SIFF 2016: Horrorella Reviews MIDDLE MAN!

 

MIDDLE MAN tells the story of Lenny (Jim O’Heir), a regular joe with dreams of hitting it big on the Vegas comedy circuit. When his mother dies, Lenny decides to throw caution to the wind and drive her old ’53 Oldsmobile to Las Vegas to audition for comedy giant Monte Guy’s annual “Stand Up Stand Off" competition. Lenny has dreamed of being comedian since he was a kid and he would listen to tapes of classic routines from the likes of Jack Benny, George Burns, Abbot and Costello and other comedy legends. He grew up to be an accountant and a pretty uninteresting guy. Now is the time it will all change. Stardom awaits.

 

On his way to Vegas, he stops to pick up a hitchhiker, appropriately called Hitch (Andrew J. West). When the pair stop for gas and food in a small nowhere desert town called Lamb Bone, things begin to change. Upon hearing that a local dive has an open-mic comedy night, Hitch, Lenny’s newly-crowned manager, talks his hesitant client into trying out his routine before the big audition. When he gets up on stage, we learn that he has a bit of a problem - Lenny isn’t funny. At all. In fact, he’s painfully unfunny. So unfunny that he quickly gets heckled and booed off the stage. Lenny and Hitch end the night in a drunken stupor, as Lenny tries to come to terms with the evening’s disaster.

 

The next morning, the pair wakes to find the heckler dead in the trunk of their car. It’s unclear just who committed the crime, but Lenny and Hitch know they don’t want anything to do with the finding of a corpse in their trunk.
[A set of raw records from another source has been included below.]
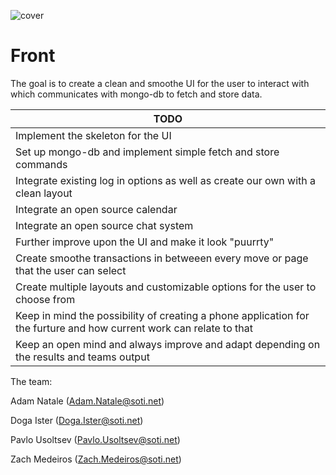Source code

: ![cover](http://www.franhurtado.es/wp-content/uploads/2015/06/mean_stack.jpg)

# Front
The goal is to create a clean and smoothe UI for the user to interact with which communicates with mongo-db to fetch and store data.


| TODO                                                                                                                            |
|---------------------------------------------------------------------------------------------------------------------------------|
| Implement the skeleton for the UI                                                                                               |
| Set up mongo-db and implement simple fetch and store commands                                                                   |
| Integrate existing log in options as well as create our own with a clean layout                                                 |
| Integrate an open source calendar                                                                                               |
| Integrate an open source chat system                                                                                            |
| Further improve upon the UI and make it look "puurrty"                                                                          |
| Create smoothe transactions in betweeen every move or page that the user can select                                             |
| Create multiple layouts and customizable options for the user to choose from                                                    |
| Keep in mind the possibility of creating a phone application for the furture and how current work can relate to that            |
| Keep an open mind and always improve and adapt depending on the results and teams output                                        |
The team:

Adam Natale (Adam.Natale@soti.net)

Doga Ister (Doga.Ister@soti.net)

Pavlo Usoltsev (Pavlo.Usoltsev@soti.net)

Zach Medeiros (Zach.Medeiros@soti.net)
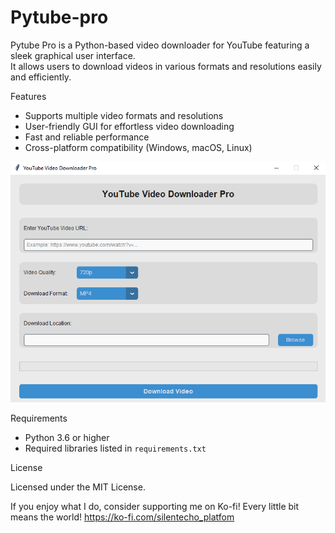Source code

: # Pytube-pro
Pytube Pro is a Python-based video downloader for YouTube featuring a sleek graphical user interface.  
It allows users to download videos in various formats and resolutions easily and efficiently.

Features

- Supports multiple video formats and resolutions  
- User-friendly GUI for effortless video downloading  
- Fast and reliable performance  
- Cross-platform compatibility (Windows, macOS, Linux)

![pytube pro GUI](pytube_pro.png)



Requirements

- Python 3.6 or higher  
- Required libraries listed in `requirements.txt`

License

Licensed under the MIT License.

If you enjoy what I do, consider supporting me on Ko-fi! Every little bit means the world! https://ko-fi.com/silentecho_platfom
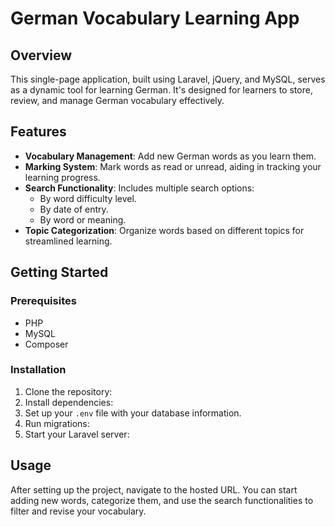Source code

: # German Vocabulary Learning App

## Overview
This single-page application, built using Laravel, jQuery, and MySQL, serves as a dynamic tool for learning German. It's designed for learners to store, review, and manage German vocabulary effectively.

## Features
- **Vocabulary Management**: Add new German words as you learn them.
- **Marking System**: Mark words as read or unread, aiding in tracking your learning progress.
- **Search Functionality**: Includes multiple search options:
    - By word difficulty level.
    - By date of entry.
    - By word or meaning.
- **Topic Categorization**: Organize words based on different topics for streamlined learning.

## Getting Started

### Prerequisites
- PHP
- MySQL
- Composer

### Installation
1. Clone the repository:
2. Install dependencies:
3. Set up your `.env` file with your database information.
4. Run migrations:
5. Start your Laravel server:

## Usage
After setting up the project, navigate to the hosted URL. You can start adding new words, categorize them, and use the search functionalities to filter and revise your vocabulary.

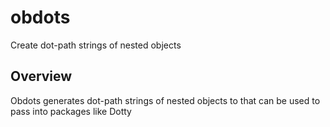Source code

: # obdots
Create dot-path strings of nested objects

Overview
--------

Obdots generates dot-path strings of nested objects to that can be used to pass
into packages like Dotty
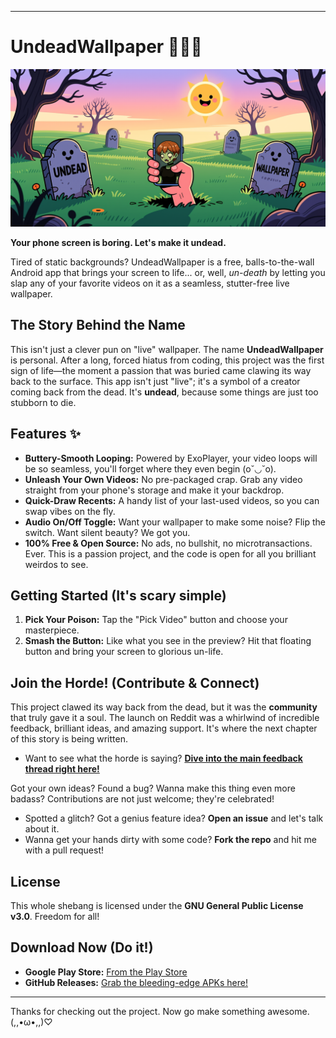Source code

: ***

# UndeadWallpaper 🧟‍♀️📱

![UndeadWallpaper Banner](banner.png)

**Your phone screen is boring. Let's make it undead.**

Tired of static backgrounds? UndeadWallpaper is a free, balls-to-the-wall Android app that brings your screen to life... or, well, *un-death* by letting you slap any of your favorite videos on it as a seamless, stutter-free live wallpaper.

## The Story Behind the Name

This isn't just a clever pun on "live" wallpaper. The name **UndeadWallpaper** is personal. After a long, forced hiatus from coding, this project was the first sign of life—the moment a passion that was buried came clawing its way back to the surface. This app isn't just "live"; it's a symbol of a creator coming back from the dead. It's **undead**, because some things are just too stubborn to die.

## Features ✨

*   **Buttery-Smooth Looping:** Powered by ExoPlayer, your video loops will be so seamless, you'll forget where they even begin (o˘◡˘o).
*   **Unleash Your Own Videos:** No pre-packaged crap. Grab any video straight from your phone's storage and make it your backdrop.
*   **Quick-Draw Recents:** A handy list of your last-used videos, so you can swap vibes on the fly.
*   **Audio On/Off Toggle:** Want your wallpaper to make some noise? Flip the switch. Want silent beauty? We got you.
*   **100% Free & Open Source:** No ads, no bullshit, no microtransactions. Ever. This is a passion project, and the code is open for all you brilliant weirdos to see.

## Getting Started (It's scary simple)

1.  **Pick Your Poison:** Tap the "Pick Video" button and choose your masterpiece.
2.  **Smash the Button:** Like what you see in the preview? Hit that floating button and bring your screen to glorious un-life.

## Join the Horde! (Contribute & Connect)

This project clawed its way back from the dead, but it was the **community** that truly gave it a soul. The launch on Reddit was a whirlwind of incredible feedback, brilliant ideas, and amazing support. It's where the next chapter of this story is being written.

* Want to see what the horde is saying? **[Dive into the main feedback thread right here!](https://www.reddit.com/r/androidapps/comments/your_thread_id_here)**

Got your own ideas? Found a bug? Wanna make this thing even more badass? Contributions are not just welcome; they're celebrated!

* Spotted a glitch? Got a genius feature idea? **Open an issue** and let's talk about it.
* Wanna get your hands dirty with some code? **Fork the repo** and hit me with a pull request!

## License

This whole shebang is licensed under the **GNU General Public License v3.0**. Freedom for all!

## Download Now (Do it!)

*   **Google Play Store:** [From the Play Store](https://play.google.com/store/apps/details?id=org.maocide.undeadwallpaper)
*   **GitHub Releases:** [Grab the bleeding-edge APKs here!](https://github.com/maocide/UndeadWallpaper/releases/)

---

Thanks for checking out the project. Now go make something awesome. (,,•ω•,,)♡
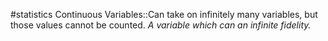 #statistics 
Continuous Variables::Can take on infinitely many variables, but those values cannot be counted. *A variable which can an infinite fidelity.* 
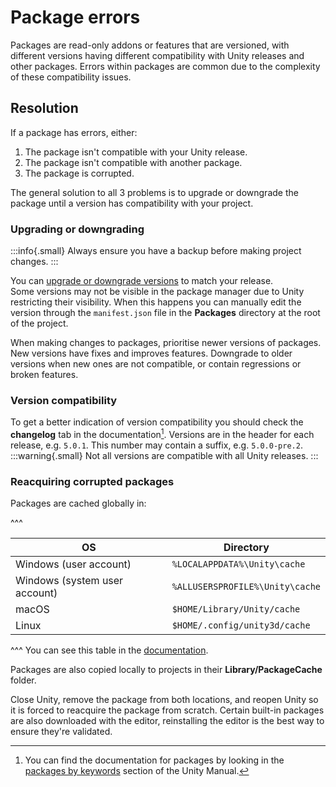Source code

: # Package errors

Packages are read-only addons or features that are versioned, with different versions having different compatibility with Unity releases and other packages. Errors within packages are common due to the complexity of these compatibility issues.

## Resolution
If a package has errors, either:
1. The package isn't compatible with your Unity release.
2. The package isn't compatible with another package.
3. The package is corrupted.

The general solution to all 3 problems is to upgrade or downgrade the package until a version has compatibility with your project.

### Upgrading or downgrading
:::info{.small}
Always ensure you have a backup before making project changes.
:::

You can [upgrade or downgrade versions](https://docs.unity3d.com/Manual/upm-ui-update.html) to match your release.  
Some versions may not be visible in the package manager due to Unity restricting their visibility. When this happens you can manually edit the version through the `manifest.json` file in the **Packages** directory at the root of the project.  

When making changes to packages, prioritise newer versions of packages. New versions have fixes and improves features. Downgrade to older versions when new ones are not compatible, or contain regressions or broken features.

### Version compatibility
To get a better indication of version compatibility you should check the **changelog** tab in the documentation[^1]. Versions are in the header for each release, e.g. `5.0.1`. This number may contain a suffix, e.g. `5.0.0-pre.2`.  
:::warning{.small}
Not all versions are compatible with all Unity releases.
:::

### Reacquiring corrupted packages
Packages are cached globally in:

^^^

| OS                            | Directory                        |
|-------------------------------|----------------------------------|
| Windows (user account)        | 	`%LOCALAPPDATA%\Unity\cache`    |
| Windows (system user account) | 	`%ALLUSERSPROFILE%\Unity\cache` |
| macOS                         | 	`$HOME/Library/Unity/cache`     |
| Linux                         | 	`$HOME/.config/unity3d/cache`   |
^^^ You can see this table in the [documentation](https://docs.unity3d.com/Manual/upm-cache.html).


Packages are also copied locally to projects in their **Library/PackageCache** folder.

Close Unity, remove the package from both locations, and reopen Unity so it is forced to reacquire the package from scratch. Certain built-in packages are also downloaded with the editor, reinstalling the editor is the best way to ensure they're validated.

[^1]: You can find the documentation for packages by looking in the [packages by keywords](https://docs.unity3d.com/Manual/pack-keys.html) section of the Unity Manual.
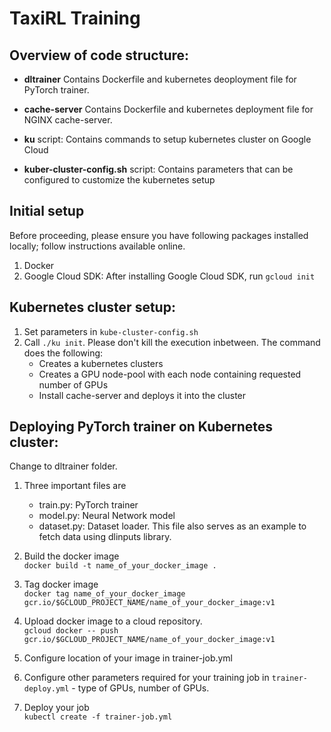 
# TaxiRL Training

## Overview of code structure:
- **dltrainer**
Contains Dockerfile and kubernetes deoployment file for PyTorch trainer.

- **cache-server**
Contains Dockerfile and kubernetes deployment file for NGINX cache-server.

- **ku** script:
Contains commands to setup kubernetes cluster on Google Cloud

- **kuber-cluster-config.sh** script:
Contains parameters that can be configured to customize the kubernetes setup

## Initial setup
Before proceeding, please ensure you have following packages installed locally; follow instructions available online.
1. Docker
1. Google Cloud SDK: After installing Google Cloud SDK, run `gcloud init`


## Kubernetes cluster setup:
1. Set parameters in `kube-cluster-config.sh`
2. Call `./ku init`. Please don't kill the execution inbetween. The command does the following:
    - Creates a kubernetes clusters
    - Creates a GPU node-pool with each node containing requested number of GPUs
    - Install cache-server and deploys it into the cluster

## Deploying PyTorch trainer on Kubernetes cluster:
Change to dltrainer folder.
1. Three important files are
    - train.py: PyTorch trainer
    - model.py: Neural Network model
    - dataset.py: Dataset loader. This file also serves as an example to fetch data using dlinputs library.
2. Build the docker image   
`docker build -t name_of_your_docker_image .`
3. Tag docker image   
`docker tag name_of_your_docker_image gcr.io/$GCLOUD_PROJECT_NAME/name_of_your_docker_image:v1` 
4. Upload docker image to a cloud repository.     
`gcloud docker -- push gcr.io/$GCLOUD_PROJECT_NAME/name_of_your_docker_image:v1`
5. Configure location of your image in trainer-job.yml
6. Configure other parameters required for your training job in `trainer-deploy.yml` - type of GPUs, number of GPUs.

7. Deploy your job   
`kubectl create -f trainer-job.yml`
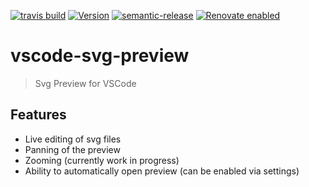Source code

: [![travis build](https://img.shields.io/travis/com/SimonSiefke/vscode-svg-preview.svg?style=flat-square)](https://travis-ci.com/SimonSiefke/vscode-svg-preview) [![Version](https://vsmarketplacebadge.apphb.com/version/SimonSiefke.svg-preview.svg)](https://marketplace.visualstudio.com/items?itemName=SimonSiefke.svg-preview) [![semantic-release](https://img.shields.io/badge/%20%20%F0%9F%93%A6%F0%9F%9A%80-semantic--release-e10079.svg?style=flat-square)](https://github.com/semantic-release/semantic-release) [![Renovate enabled](https://img.shields.io/badge/renovate-enabled-brightgreen.svg)](https://renovatebot.com/)

# vscode-svg-preview

> Svg Preview for VSCode

<!-- TODO image -->
<!-- TODO logo -->

## Features

- Live editing of svg files
- Panning of the preview
- Zooming (currently work in progress)
- Ability to automatically open preview (can be enabled via settings)
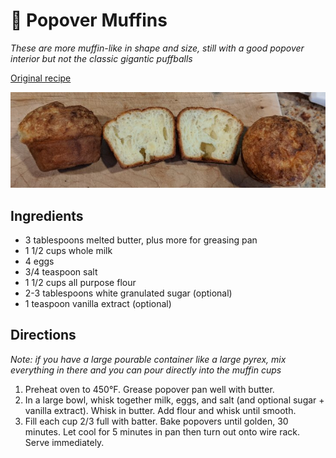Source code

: # 🧁 Popover Muffins

_These are more muffin-like in shape and size, still with a good popover
interior but not the classic gigantic puffballs_

[Original
recipe](https://www.seriouseats.com/recipes/2012/03/popover-recipe.html)

![muffins](../pics/popovers.jpg)

## Ingredients

- 3 tablespoons melted butter, plus more for greasing pan
- 1 1/2 cups whole milk
- 4 eggs
- 3/4 teaspoon salt
- 1 1/2 cups all purpose flour
- 2-3 tablespoons white granulated sugar (optional)
- 1 teaspoon vanilla extract (optional)

## Directions

_Note: if you have a large pourable container like a large pyrex, mix everything
in there and you can pour directly into the muffin cups_

1. Preheat oven to 450°F. Grease popover pan well with butter.
2. In a large bowl, whisk together milk, eggs, and salt (and optional sugar +
   vanilla extract). Whisk in butter. Add flour and whisk until smooth.
3. Fill each cup 2/3 full with batter. Bake popovers until golden, 30 minutes.
   Let cool for 5 minutes in pan then turn out onto wire rack. Serve
   immediately.

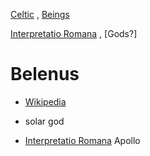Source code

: 

[Celtic](celtic-religion) , [Beings](pie-beings.md)

[Interpretatio Romana](interpretatio-romana.md) , [Gods?]

# Belenus

- [Wikipedia](https://en.wikipedia.org/wiki/Belenus)

- solar god

- [Interpretatio Romana](interpretatio-romana.md) Apollo

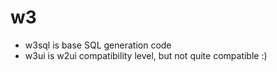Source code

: # w3
- w3sql is base SQL generation code
- w3ui is w2ui compatibility level, but not quite compatible :)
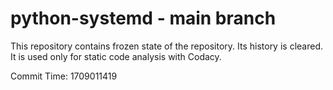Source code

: # python-systemd - main branch

This repository contains frozen state of the repository.
Its history is cleared. It is used only for static code
analysis with Codacy.

Commit Time: 1709011419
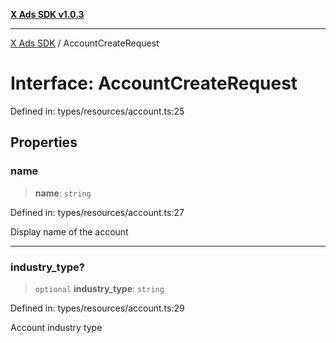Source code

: [**X Ads SDK v1.0.3**](../README.md)

***

[X Ads SDK](../globals.md) / AccountCreateRequest

# Interface: AccountCreateRequest

Defined in: types/resources/account.ts:25

## Properties

### name

> **name**: `string`

Defined in: types/resources/account.ts:27

Display name of the account

***

### industry\_type?

> `optional` **industry\_type**: `string`

Defined in: types/resources/account.ts:29

Account industry type
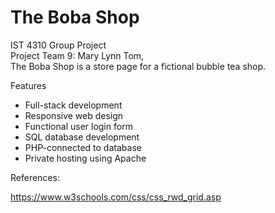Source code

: # The Boba Shop

IST 4310 Group Project\
Project Team 9: Mary Lynn Tom, \
The Boba Shop is a store page for a fictional bubble tea shop.

Features
* Full-stack development
* Responsive web design
* Functional user login form
* SQL database development
* PHP-connected to database
* Private hosting using Apache

References:

https://www.w3schools.com/css/css_rwd_grid.asp
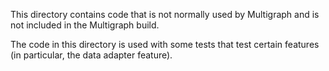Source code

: This directory contains code that is not normally used by Multigraph and is
not included in the Multigraph build.

The code in this directory is used with some tests that test certain features
(in particular, the data adapter feature).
Lenny begins the hilariously inept process of trying to dispose of the body. Strangely enough, the trauma and stress of this incident has a magnificent effect on his standup routine. Exhausted, disheveled and covered in blood after the hasty burial of their uninvited guest, he nonetheless succumbs to Hitch’s encouragement that he give the stage another go. And this time, he kills it with a dazed, awkward account of exactly what happened to the heckler from the night before.

 

After that, it seems Lenny’s star is on the rise. But where it is going is anyone’s guess. Ned Crowley crafts a darkly funny, yet very strange world in his feature debut. Comedy is a recurring theme throughout the film, not just in terms of Lenny’s goal, but also in the people he finds himself surrounded by. The town is a bit of a weigh station, populated by a number of standups who arrived hoping to pass through on their way to Vegas, yet have never managed to leave. Clever interaction and word play abound between the locals – it seems everyone in this story is funny and witty except for Lenny. He has found himself in this strange limbo, yet he doesn't seem to fully belong.

 

MIDDLE MAN is very much a parable, with Lenny at one end, and Hitch at the other. They are bound together by a nefarious contract meant to net fame and fortune, but perhaps with something sinister at heart. O’Heir does a great turn as Lenny, totally selling the unassuming nice guy personality, while really leaning in to the darker comedy that ensues when Lenny starts losing it as the stress of his situation builds. West provides a great counterpart in Hitch, just unhinged enough to even the scales with Lenny’s apple pie outlook, but never crazy enough to take it too far. He has some wonderfully menacing moments as the plot unfolds, and West gives him just enough darkness to make him unbalanced, but never so much that we stop taking the character seriously.

 

The fable nature of the story provides an entertaining framework to dissect and examine the lust for fame and fortune and the lengths to which one will go to get it. Where is the link between achieving your dreams and losing your soul? Is there any way to get it back once you’ve traveled down that path? MIDDLE MAN offers an entertaining and extremely dark look at the process. There’s a lot here for nerds and scholars of classic comedy and entertainment, and plenty of blood drenched dark humor along the way.